Pour voir que le problème de la plus longue chaîne est NP-difficile, même dans des graphes non pondérés, on utilise une réduction au problème de la chaîne hamiltonienne : un graphe G possède une chaîne hamiltonienne si et seulement si la plus longue chaîne élémentaire dans G est de longueur n-1, où n est le nombre de sommets de G. Comme on sait que le problème de la chaîne hamiltonienne est NP-complet, cette réduction montre que le problème de la plus longue chaîne, vu comme problème de décision, est aussi NP-complet. Dans ce problème de décision, la donnée est formée d'un graphe G et d'un entier k; le résultat est « oui » si G possède une chaîne de longueur k ou plus, et « non » dans le cas contraire[1].

Maintenant, si le problème de la plus longue chaîne pouvait être résolu en temps polynomial, on pourrait s'en servir pour résoudre le problème de décision, en calculant d'abord une plus longue chaîne et en comparant ensuite sa longueur à l'entier k, deuxième paramètre du problème. Ceci montre que le problème de la plus longue chaîne est NP-difficile ; il n'est pas NP-complet dans la mesure où cette notion ne s'applique qu'à un problème de décision[2].

Dans un graphe complet pondéré, où les arêtes portent des poids non négatifs, le problème de la plus longue chaîne est le même que le problème du voyageur de commerce, puisque la plus longue chaîne passe toujours par tous les sommets[3].

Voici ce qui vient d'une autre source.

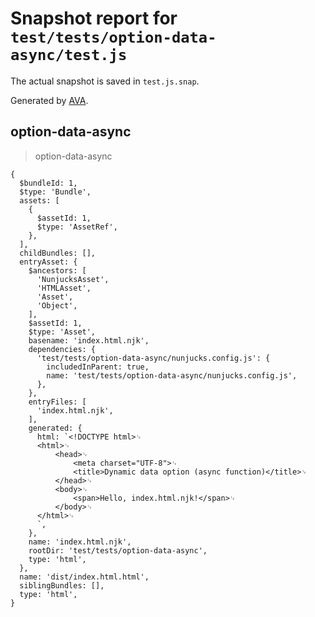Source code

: # Snapshot report for `test/tests/option-data-async/test.js`

The actual snapshot is saved in `test.js.snap`.

Generated by [AVA](https://ava.li).

## option-data-async

> option-data-async

    {
      $bundleId: 1,
      $type: 'Bundle',
      assets: [
        {
          $assetId: 1,
          $type: 'AssetRef',
        },
      ],
      childBundles: [],
      entryAsset: {
        $ancestors: [
          'NunjucksAsset',
          'HTMLAsset',
          'Asset',
          'Object',
        ],
        $assetId: 1,
        $type: 'Asset',
        basename: 'index.html.njk',
        dependencies: {
          'test/tests/option-data-async/nunjucks.config.js': {
            includedInParent: true,
            name: 'test/tests/option-data-async/nunjucks.config.js',
          },
        },
        entryFiles: [
          'index.html.njk',
        ],
        generated: {
          html: `<!DOCTYPE html>␊
          <html>␊
              <head>␊
                  <meta charset="UTF-8">␊
                  <title>Dynamic data option (async function)</title>␊
              </head>␊
              <body>␊
                  <span>Hello, index.html.njk!</span>␊
              </body>␊
          </html>␊
          `,
        },
        name: 'index.html.njk',
        rootDir: 'test/tests/option-data-async',
        type: 'html',
      },
      name: 'dist/index.html.html',
      siblingBundles: [],
      type: 'html',
    }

Graphes acycliques et chemins critiques modifier

Un chemin de poids maximal entre deux sommets s et t d'un graphe pondéré G est le même qu'un chemin de poids minimal entre s et t dans le graphe à poids opposés, noté −G, obtenu à partir de G en remplaçant chaque poids par sa valeur opposée. Par conséquent, si on peut trouver des chemins de poids minimal dans −G, on peut trouver des chemins de poids maximal dans G[4]. Toutefois, cette transformation n'est en général pas utile parce qu'elle crée des circuits de poids négatif dans −G, ce qui rend le calcul des chemins minimaux plus compliqué. En revanche si G est un graphe orienté acyclique, le graphe −G est tout aussi acyclique, et un chemin de poids maximal dans G peut être trouvé en temps linéaire en appliquant un algorithme linéaire de calcul de plus court chemin à −G[4], ou en utilisant un algorithme direct comme celui donné ci-dessous.

Calcul modifier

On peut calculer un chemin de longueur maximale, dans un graphe orienté acyclique et non pondéré, en deux étapes : on cherche d'abord la longueur des plus longs chemins se terminant en un sommet v donné, pour tout v, puis on cherche la valeur maximale parmi ces longueurs.

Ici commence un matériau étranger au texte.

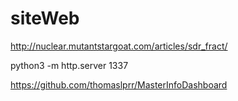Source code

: # siteWeb

http://nuclear.mutantstargoat.com/articles/sdr_fract/

python3 -m http.server 1337

https://github.com/thomaslprr/MasterInfoDashboard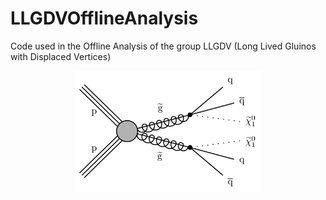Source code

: # LLGDVOfflineAnalysis
Code used in the Offline Analysis of the group LLGDV (Long Lived Gluinos with Displaced Vertices)
<p align="center">
  <a href="https://twiki.cern.ch/twiki/bin/view/CMS/LongLivedGluinosWithDisplacedVertices" target="_blank" >
    <img alt="decay" src="https://github.com/GilsonCS/LLGDVOfflineAnalysis/blob/master/decay.png" width="300" />
  </a>
</p>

Dans la première étape, on opère comme suit en deux phases :

  1. Faire un tri topologique du graphe acyclique donné.
  2. Pour les sommets v du graphe dans leur ordre topologique, calculer la longueur du plus long chemin finissant en v, en examinant les voisins antécédents de v, et en ajoutant 1 au maximum des longueurs calculées pour ces voisins. Si v n'a pas d'arc entrant, la longueur du plus long chemin arrivant en v est 0. Dans tous les cas, enregistrer la valeur calculée pour le sommet v.
  3. La longueur maximale des chemins dans le graphe est le maximum des valeurs calculées pour les sommets v.

Après avoir calculé la longueur du plus long chemin arrivant en v pour chaque sommet v, on trouve un chemin de longueur maximale comme suit ; on commence par choisir un sommet v avec la plus grande valeur enregistrée, puis en remontant, on cherche itérativement un voisin antécédent de v avec la grande valeur enregistrée. La suite de sommets visitée est la suite, en sens inverse, d'un chemin de longueur maximale.

Applications modifier

Chemin critique. La méthode du chemin critique pour l’ordonnancement d'un ensemble de tâches ou activités utilise la construction d'un graphe orienté acyclique : les sommets représentent des étapes ou jalons du projet et les arcs des tâches qui doivent être accomplies entre une étape et la suivante ; chaque arc est pondéré par une estimation du temps nécessaire pour réaliser la tâche correspondante. Dans un tel graphe, un plus long chemin de l'étape initiale à l'étape finale est un chemin critique, dont la longueur décrit le temps total nécessaire pour achever le projet[4]. La méthode PERT fait usage de cette notion, avec des développements considérables pour notamment inclure des éléments tenant compte des impondérables.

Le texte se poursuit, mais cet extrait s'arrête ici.